And my questions: How to generate similar charts? The methods that automatically put stars based on significance level are more than welcome.
I know that this is an old question and the answer by Jens Tierling already provides one solution for the problem. But I recently created a ggplot-extension that simplifies the whole process of adding significance bars: ggsignif
Instead of tediously adding the geom_line and geom_text to your plot you just add a single layer geom_signif:
library(ggplot2)
library(ggsignif)
ggplot(iris, aes(x=Species, y=Sepal.Length)) +
geom_boxplot() +
geom_signif(comparisons = list(c("versicolor", "virginica")),
map_signif_level=TRUE)
To create a more advanced plot similar to the one shown by Jens Tierling, you can do:
dat <- data.frame(Group = c("S1", "S1", "S2", "S2"),
Sub = c("A", "B", "A", "B"),
Value = c(3,5,7,8))
ggplot(dat, aes(Group, Value)) +
geom_bar(aes(fill = Sub), stat="identity", position="dodge", width=.5) +
geom_signif(stat="identity",
data=data.frame(x=c(0.875, 1.875), xend=c(1.125, 2.125),
y=c(5.8, 8.5), annotation=c("**", "NS")),
aes(x=x,xend=xend, y=y, yend=y, annotation=annotation)) +
geom_signif(comparisons=list(c("S1", "S2")), annotations="***",
y_position = 9.3, tip_length = 0, vjust=0.4) +
scale_fill_manual(values = c("grey80", "grey20"))
Full documentation of the package is available at CRAN.
Please find my attempt below.
First, I created some dummy data and a barplot which can be modified as we wish.
windows(4,4)
dat <- data.frame(Group = c("S1", "S1", "S2", "S2"),
Sub = c("A", "B", "A", "B"),
Value = c(3,5,7,8))
## Define base plot
p <-
ggplot(dat, aes(Group, Value)) +
theme_bw() + theme(panel.grid = element_blank()) +
coord_cartesian(ylim = c(0, 15)) +
scale_fill_manual(values = c("grey80", "grey20")) +
geom_bar(aes(fill = Sub), stat="identity", position="dodge", width=.5)
Adding asterisks above a column is easy, as baptiste already mentioned.

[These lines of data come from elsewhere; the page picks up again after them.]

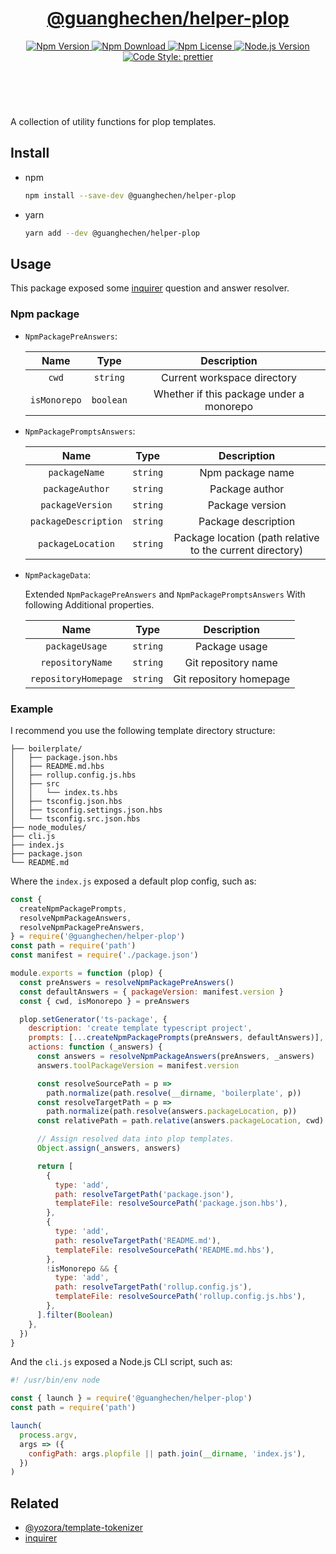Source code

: <header>
  <h1 align="center">
    <a href="https://github.com/guanghechen/node-scaffolds/tree/@guanghechen/helper-plop@5.0.1/packages/helper-plop#readme">@guanghechen/helper-plop</a>
  </h1>
  <div align="center">
    <a href="https://www.npmjs.com/package/@guanghechen/helper-plop">
      <img
        alt="Npm Version"
        src="https://img.shields.io/npm/v/@guanghechen/helper-plop.svg"
      />
    </a>
    <a href="https://www.npmjs.com/package/@guanghechen/helper-plop">
      <img
        alt="Npm Download"
        src="https://img.shields.io/npm/dm/@guanghechen/helper-plop.svg"
      />
    </a>
    <a href="https://www.npmjs.com/package/@guanghechen/helper-plop">
      <img
        alt="Npm License"
        src="https://img.shields.io/npm/l/@guanghechen/helper-plop.svg"
      />
    </a>
    <a href="https://github.com/nodejs/node">
      <img
        alt="Node.js Version"
        src="https://img.shields.io/node/v/@guanghechen/helper-plop"
      />
    </a>
    <a href="https://github.com/prettier/prettier">
      <img
        alt="Code Style: prettier"
        src="https://img.shields.io/badge/code_style-prettier-ff69b4.svg?style=flat-square"
      />
    </a>
  </div>
</header>
<br/>


A collection of utility functions for plop templates.

## Install

* npm

  ```bash
  npm install --save-dev @guanghechen/helper-plop
  ```

* yarn

  ```bash
  yarn add --dev @guanghechen/helper-plop
  ```

## Usage

This package exposed some [inquirer][] question and answer resolver.

### Npm package

* `NpmPackagePreAnswers`:

  Name                  | Type      | Description
  :--------------------:|:---------:|:-----------------:
  `cwd`                 | `string`  | Current workspace directory
  `isMonorepo`          | `boolean` | Whether if this package under a monorepo

* `NpmPackagePromptsAnswers`:

  Name                  | Type      | Description
  :--------------------:|:---------:|:-----------------:
  `packageName`         | `string`  | Npm package name
  `packageAuthor`       | `string`  | Package author
  `packageVersion`      | `string`  | Package version
  `packageDescription`  | `string`  | Package description
  `packageLocation`     | `string`  | Package location (path relative to the current directory)

* `NpmPackageData`:

  Extended `NpmPackagePreAnswers` and `NpmPackagePromptsAnswers` With following
  Additional properties.

  Name                  | Type      | Description
  :--------------------:|:---------:|:-----------------:
  `packageUsage`        | `string`  | Package usage
  `repositoryName`      | `string`  | Git repository name
  `repositoryHomepage`  | `string`  | Git repository homepage

### Example

I recommend you use the following template directory structure:

```
├── boilerplate/
│   ├── package.json.hbs
│   ├── README.md.hbs
│   ├── rollup.config.js.hbs
│   ├── src
│   │   └── index.ts.hbs
│   ├── tsconfig.json.hbs
│   ├── tsconfig.settings.json.hbs
│   └── tsconfig.src.json.hbs
├── node_modules/
├── cli.js
├── index.js
├── package.json
└── README.md
```

Where the `index.js` exposed a default plop config, such as:

  ```javascript
  const {
    createNpmPackagePrompts,
    resolveNpmPackageAnswers,
    resolveNpmPackagePreAnswers,
  } = require('@guanghechen/helper-plop')
  const path = require('path')
  const manifest = require('./package.json')

  module.exports = function (plop) {
    const preAnswers = resolveNpmPackagePreAnswers()
    const defaultAnswers = { packageVersion: manifest.version }
    const { cwd, isMonorepo } = preAnswers

    plop.setGenerator('ts-package', {
      description: 'create template typescript project',
      prompts: [...createNpmPackagePrompts(preAnswers, defaultAnswers)],
      actions: function (_answers) {
        const answers = resolveNpmPackageAnswers(preAnswers, _answers)
        answers.toolPackageVersion = manifest.version

        const resolveSourcePath = p =>
          path.normalize(path.resolve(__dirname, 'boilerplate', p))
        const resolveTargetPath = p =>
          path.normalize(path.resolve(answers.packageLocation, p))
        const relativePath = path.relative(answers.packageLocation, cwd)

        // Assign resolved data into plop templates.
        Object.assign(_answers, answers)

        return [
          {
            type: 'add',
            path: resolveTargetPath('package.json'),
            templateFile: resolveSourcePath('package.json.hbs'),
          },
          {
            type: 'add',
            path: resolveTargetPath('README.md'),
            templateFile: resolveSourcePath('README.md.hbs'),
          },
          !isMonorepo && {
            type: 'add',
            path: resolveTargetPath('rollup.config.js'),
            templateFile: resolveSourcePath('rollup.config.js.hbs'),
          },
        ].filter(Boolean)
      },
    })
  }
  ```

And the `cli.js` exposed a Node.js CLI script, such as:

  ```javascript
  #! /usr/bin/env node

  const { launch } = require('@guanghechen/helper-plop')
  const path = require('path')

  launch(
    process.argv,
    args => ({
      configPath: args.plopfile || path.join(__dirname, 'index.js'),
    })
  )
  ```
## Related

* [@yozora/template-tokenizer][]
* [inquirer][]


[@yozora/template-tokenizer]: https://github.com/yozorajs/yozora/blob/main/scaffolds/template-tokenizer
[homepage]: https://github.com/guanghechen/node-scaffolds/tree/@guanghechen/helper-plop@5.0.1/packages/helper-plop#readme
[inquirer]: https://github.com/SBoudrias/Inquirer.js/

Just create a data.frame with the coordinates.
label.df <- data.frame(Group = c("S1", "S2"),
Value = c(6, 9))
p + geom_text(data = label.df, label = "***")
To add the arcs that indicate a subgroup comparison, I computed parametric coordinates of a half circle and added them connected with geom_line. Asterisks need new coordinates, too.
label.df <- data.frame(Group = c(1,1,1, 2,2,2),
Value = c(6.5,6.8,7.1, 9.5,9.8,10.1))
# Define arc coordinates
r <- 0.15
t <- seq(0, 180, by = 1) * pi / 180
x <- r * cos(t)
y <- r*5 * sin(t)
arc.df <- data.frame(Group = x, Value = y)
p2 <-
p + geom_text(data = label.df, label = "*") +
geom_line(data = arc.df, aes(Group+1, Value+5.5), lty = 2) +
geom_line(data = arc.df, aes(Group+2, Value+8.5), lty = 2)
Lastly, to indicate comparison between groups, I built a larger circle and flattened it at the top.
r <- .5
x <- r * cos(t)
y <- r*4 * sin(t)
y[20:162] <- y[20] # Flattens the arc
arc.df <- data.frame(Group = x, Value = y)
p2 + geom_line(data = arc.df, aes(Group+1.5, Value+11), lty = 2) +
geom_text(x = 1.5, y = 12, label = "***")
There is also an extension of the ggsignif package called ggpubr that is more powerful when it comes to multi-group comparisons. It builds on top of ggsignif, but also handles anova and kruskal-wallis as well as pairwise comparisons against the gobal mean.
Example:
library(ggpubr)
my_comparisons = list( c("0.5", "1"), c("1", "2"), c("0.5", "2") )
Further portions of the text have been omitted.